Washington University School of Medicine, St. Louis, Missouri.
Kent State University, Kent, Ohio.
Cancer Epidemiol Biomarkers Prev. 2020 Dec;29(12):2389-2394. doi: 10.1158/1055-9965.EPI-20-0861. Epub 2020 Oct 12.
Cancer risk prediction models such as those published in are a cornerstone of precision medicine and public health efforts to improve population health outcomes by tailoring preventive strategies and therapeutic treatments to the people who are most likely to benefit. However, there are several barriers to the effective translation, dissemination, and implementation of cancer risk prediction models into clinical and public health practice. In this commentary, we discuss two broad categories of barriers. Specifically, we assert that the successful use of risk-stratified cancer prevention and treatment strategies is particularly unlikely if risk prediction models are translated into risk assessment tools that (i) are difficult for the public to understand or (ii) are not structured in a way to engender the public's confidence that the results are accurate. We explain what aspects of a risk assessment tool's design and content may impede understanding and acceptance by the public. We also describe strategies for translating a cancer risk prediction model into a cancer risk assessment tool that is accessible, meaningful, and useful for the public and in clinical practice.

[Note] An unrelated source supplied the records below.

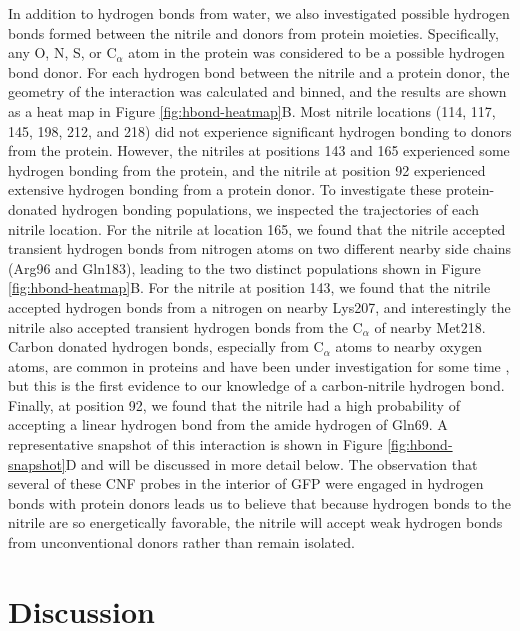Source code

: In addition to hydrogen bonds from water, we also investigated possible hydrogen bonds formed between the nitrile and donors from protein moieties.
Specifically, any O, N, S, or C$_{\alpha}$ atom in the protein was considered to be a possible hydrogen bond donor.
For each hydrogen bond between the nitrile and a protein donor, the geometry of the interaction was calculated and binned, and the results are shown as a heat map in Figure \ref{fig:hbond-heatmap}B.
Most nitrile locations (114, 117, 145, 198, 212, and 218) did not experience significant hydrogen bonding to donors from the protein.
However, the nitriles at positions 143 and 165 experienced some hydrogen bonding from the protein, and the nitrile at position 92 experienced extensive hydrogen bonding from a protein donor.
To investigate these protein-donated hydrogen bonding populations, we inspected the trajectories of each nitrile location.
For the nitrile at location 165, we found that the nitrile accepted transient hydrogen bonds from nitrogen atoms on two different nearby side chains (Arg96 and Gln183), leading to the two distinct populations shown in Figure \ref{fig:hbond-heatmap}B.
For the nitrile at position 143, we found that the nitrile accepted hydrogen bonds from a nitrogen on nearby Lys207, and interestingly the nitrile also accepted transient hydrogen bonds from the C$_{\alpha}$ of nearby Met218.
Carbon donated hydrogen bonds, especially from C$_{\alpha}$ atoms to nearby oxygen atoms, are common in proteins and have been under investigation for some time \cite{Wahl1997, Scheiner2011, Horowitz2012}, but this is the first evidence to our knowledge of a carbon-nitrile hydrogen bond.
Finally, at position 92, we found that the nitrile had a high probability of accepting a linear hydrogen bond from the amide hydrogen of Gln69.
A representative snapshot of this interaction is shown in Figure \ref{fig:hbond-snapshot}D and will be discussed in more detail below.
The observation that several of these CNF probes in the interior of GFP were engaged in hydrogen bonds with protein donors leads us to believe that because hydrogen bonds to the nitrile are so energetically favorable, the nitrile will accept weak hydrogen bonds from unconventional donors rather than remain isolated.  

\section{Discussion}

癌症风险预测模型,如在 中发表的那些,是精准医学和公共卫生努力的基石,旨在通过针对最有可能受益的人群定制预防策略和治疗方法来改善人口健康结果。然而,癌症风险预测模型在有效转化为临床和公共卫生实践方面存在几个障碍。在这篇评论中,我们讨论了两大类障碍。具体来说,我们断言,如果风险预测模型转化为以下风险评估工具,那么风险分层的癌症预防和治疗策略的成功使用尤其不太可能:(i) 公众难以理解,或 (ii) 没有以一种让公众相信结果准确的方式构建。我们解释了风险评估工具的设计和内容的哪些方面可能会阻碍公众的理解和接受。我们还描述了将癌症风险预测模型转化为公众和临床实践中可访问、有意义和有用的癌症风险评估工具的策略。